The issues presented are: (1) whether the EEOC Administrative Judge's issuance of a decision without a hearing was appropriate; and (2) whether Complainant established that the Agency discriminated against her on the bases of race (African-American), sex (female), color (black), disability (hand), and reprisal (unspecified) when she was separated from employment.

BACKGROUND

At the time of events giving rise to this complaint, Complainant worked as a Transitional Employee (TE) - City Carrier at the Agency's Post Office in Henderson, Texas. As a TE, Complainant was a non-career employee serving a temporary appointment beginning on October 27, 2007. Under the terms of the Employee and Labor Relations Manual, a temporary employee should be separated as soon as it becomes evident that she is unable to meet the requirements of her position.

On December 29, 2007, while delivering mail on her assigned route, Complainant fractured three fingers when her right hand was caught in the door of a mail truck that she had parked on an incline. Complainant reported the accident to the Postmaster (P1 - Caucasian, female), who completed an Accident Report.

On January 2, 2008, P1 issued Complainant a Notice of Separation (Notice). The Notice cited the December 29, 2007 accident as the reason for the separation and stated the following: "[Y]ou improperly delivered your route by hopping deliveries instead of walking a park and loop on W. Elk St. The LLV door slammed on your right hand causing injury. The accident could have been prevented if you had walked the park and loop."1 The Notice additionally stated, "You were required to carry out your assignments efficiently and conduct your work in a safe manner so as not to endanger yourself." The Manager of Post Office Operations (M1 - Caucasian, male) concurred in Complainant's separation.

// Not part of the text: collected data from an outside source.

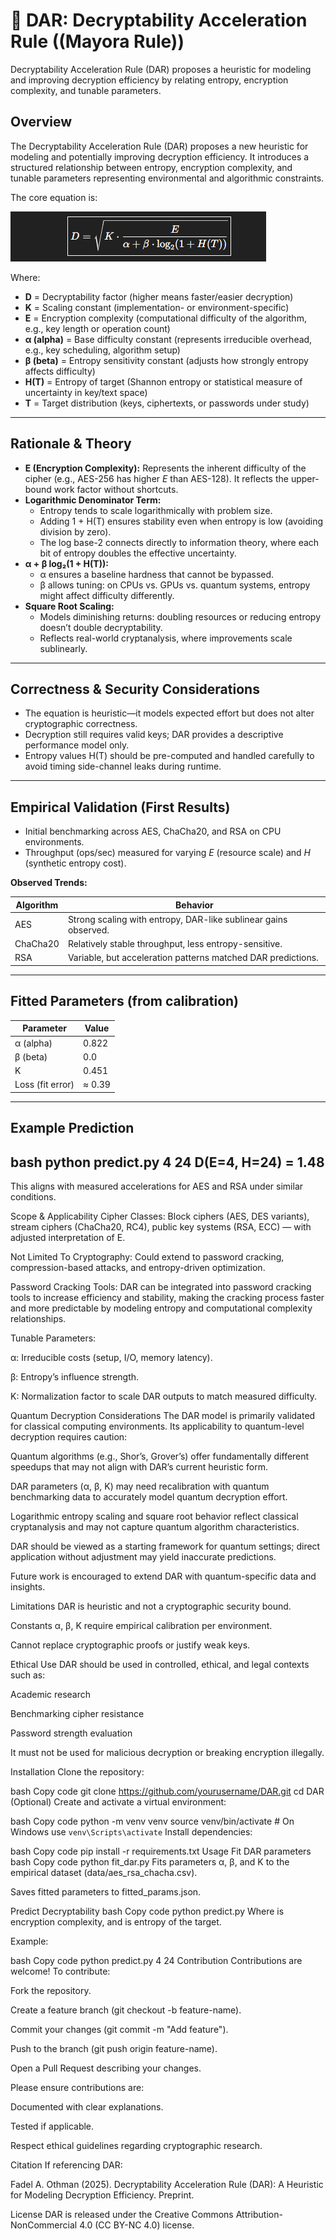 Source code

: # 🔐 DAR: Decryptability Acceleration Rule ((Mayora Rule))

Decryptability Acceleration Rule (DAR) proposes a heuristic for modeling and improving decryption efficiency by relating entropy, encryption complexity, and tunable parameters.

## Overview

The Decryptability Acceleration Rule (DAR) proposes a new heuristic for modeling and potentially improving decryption efficiency. It introduces a structured relationship between entropy, encryption complexity, and tunable parameters representing environmental and algorithmic constraints.

The core equation is:


![DAR Formula](images/dar_formula.png)



Where:

- **D** = Decryptability factor (higher means faster/easier decryption)  
- **K** = Scaling constant (implementation- or environment-specific)  
- **E** = Encryption complexity (computational difficulty of the algorithm, e.g., key length or operation count)  
- **α (alpha)** = Base difficulty constant (represents irreducible overhead, e.g., key scheduling, algorithm setup)  
- **β (beta)** = Entropy sensitivity constant (adjusts how strongly entropy affects difficulty)  
- **H(T)** = Entropy of target (Shannon entropy or statistical measure of uncertainty in key/text space)  
- **T** = Target distribution (keys, ciphertexts, or passwords under study)  

---

## Rationale & Theory

- **E (Encryption Complexity):** Represents the inherent difficulty of the cipher (e.g., AES-256 has higher *E* than AES-128). It reflects the upper-bound work factor without shortcuts.  
- **Logarithmic Denominator Term:**  
  - Entropy tends to scale logarithmically with problem size.  
  - Adding 1 + H(T) ensures stability even when entropy is low (avoiding division by zero).  
  - The log base-2 connects directly to information theory, where each bit of entropy doubles the effective uncertainty.  
- **α + β log₂(1 + H(T)):**  
  - α ensures a baseline hardness that cannot be bypassed.  
  - β allows tuning: on CPUs vs. GPUs vs. quantum systems, entropy might affect difficulty differently.  
- **Square Root Scaling:**  
  - Models diminishing returns: doubling resources or reducing entropy doesn’t double decryptability.  
  - Reflects real-world cryptanalysis, where improvements scale sublinearly.

---

## Correctness & Security Considerations

- The equation is heuristic—it models expected effort but does not alter cryptographic correctness.  
- Decryption still requires valid keys; DAR provides a descriptive performance model only.  
- Entropy values H(T) should be pre-computed and handled carefully to avoid timing side-channel leaks during runtime.

---

## Empirical Validation (First Results)

- Initial benchmarking across AES, ChaCha20, and RSA on CPU environments.  
- Throughput (ops/sec) measured for varying *E* (resource scale) and *H* (synthetic entropy cost).  

**Observed Trends:**

| Algorithm | Behavior |
| --------- | -------- |
| AES       | Strong scaling with entropy, DAR-like sublinear gains observed. |
| ChaCha20  | Relatively stable throughput, less entropy-sensitive. |
| RSA       | Variable, but acceleration patterns matched DAR predictions. |

---

## Fitted Parameters (from calibration)

| Parameter | Value  |
| --------- | ------ |
| α (alpha) | 0.822  |
| β (beta)  | 0.0    |
| K         | 0.451  |
| Loss (fit error) | ≈ 0.39 |

---

## Example Prediction

bash
python predict.py 4 24
D(E=4, H=24) = 1.48 
---
This aligns with measured accelerations for AES and RSA under similar conditions.

Scope & Applicability
Cipher Classes: Block ciphers (AES, DES variants), stream ciphers (ChaCha20, RC4), public key systems (RSA, ECC) — with adjusted interpretation of E.

Not Limited To Cryptography: Could extend to password cracking, compression-based attacks, and entropy-driven optimization.

Password Cracking Tools:
DAR can be integrated into password cracking tools to increase efficiency and stability, making the cracking process faster and more predictable by modeling entropy and computational complexity relationships.

Tunable Parameters:

α: Irreducible costs (setup, I/O, memory latency).

β: Entropy’s influence strength.

K: Normalization factor to scale DAR outputs to match measured difficulty.

Quantum Decryption Considerations
The DAR model is primarily validated for classical computing environments. Its applicability to quantum-level decryption requires caution:

Quantum algorithms (e.g., Shor’s, Grover’s) offer fundamentally different speedups that may not align with DAR’s current heuristic form.

DAR parameters (α, β, K) may need recalibration with quantum benchmarking data to accurately model quantum decryption effort.

Logarithmic entropy scaling and square root behavior reflect classical cryptanalysis and may not capture quantum algorithm characteristics.

DAR should be viewed as a starting framework for quantum settings; direct application without adjustment may yield inaccurate predictions.

Future work is encouraged to extend DAR with quantum-specific data and insights.

Limitations
DAR is heuristic and not a cryptographic security bound.

Constants α, β, K require empirical calibration per environment.

Cannot replace cryptographic proofs or justify weak keys.

Ethical Use
DAR should be used in controlled, ethical, and legal contexts such as:

Academic research

Benchmarking cipher resistance

Password strength evaluation

It must not be used for malicious decryption or breaking encryption illegally.

Installation
Clone the repository:

bash
Copy code
git clone https://github.com/yourusername/DAR.git
cd DAR
(Optional) Create and activate a virtual environment:

bash
Copy code
python -m venv venv
source venv/bin/activate  # On Windows use `venv\Scripts\activate`
Install dependencies:

bash
Copy code
pip install -r requirements.txt
Usage
Fit DAR parameters
bash
Copy code
python fit_dar.py
Fits parameters α, β, and K to the empirical dataset (data/aes_rsa_chacha.csv).

Saves fitted parameters to fitted_params.json.

Predict Decryptability
bash
Copy code
python predict.py <E> <H>
Where <E> is encryption complexity, and <H> is entropy of the target.

Example:

bash
Copy code
python predict.py 4 24
Contribution
Contributions are welcome! To contribute:

Fork the repository.

Create a feature branch (git checkout -b feature-name).

Commit your changes (git commit -m "Add feature").

Push to the branch (git push origin feature-name).

Open a Pull Request describing your changes.

Please ensure contributions are:

Documented with clear explanations.

Tested if applicable.

Respect ethical guidelines regarding cryptographic research.

Citation
If referencing DAR:

Fadel A. Othman (2025). Decryptability Acceleration Rule (DAR): A Heuristic for Modeling Decryption Efficiency. Preprint.

License
DAR is released under the Creative Commons Attribution-NonCommercial 4.0 (CC BY-NC 4.0) license.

On February 29, 2008, Complainant filed an EEO complaint alleging that the Agency discriminated against her on the bases of race (African-American), sex (female), color (black), disability (hand), and reprisal (unspecified) when, on January 2, 2008, she was separated from employment.

At the conclusion of the investigation, the Agency provided Complainant with a copy of the report of investigation and notice of her right to request a hearing before an EEOC Administrative Judge (AJ). Complainant timely requested a hearing. Over Complainant's objections, the AJ assigned to the case granted the Agency's October 3, 2008, motion for a decision without a hearing and issued a decision without a hearing on December 2, 2008. The Agency subsequently issued a final order adopting the AJ's finding that Complainant failed to prove that the Agency subjected her to discrimination as alleged.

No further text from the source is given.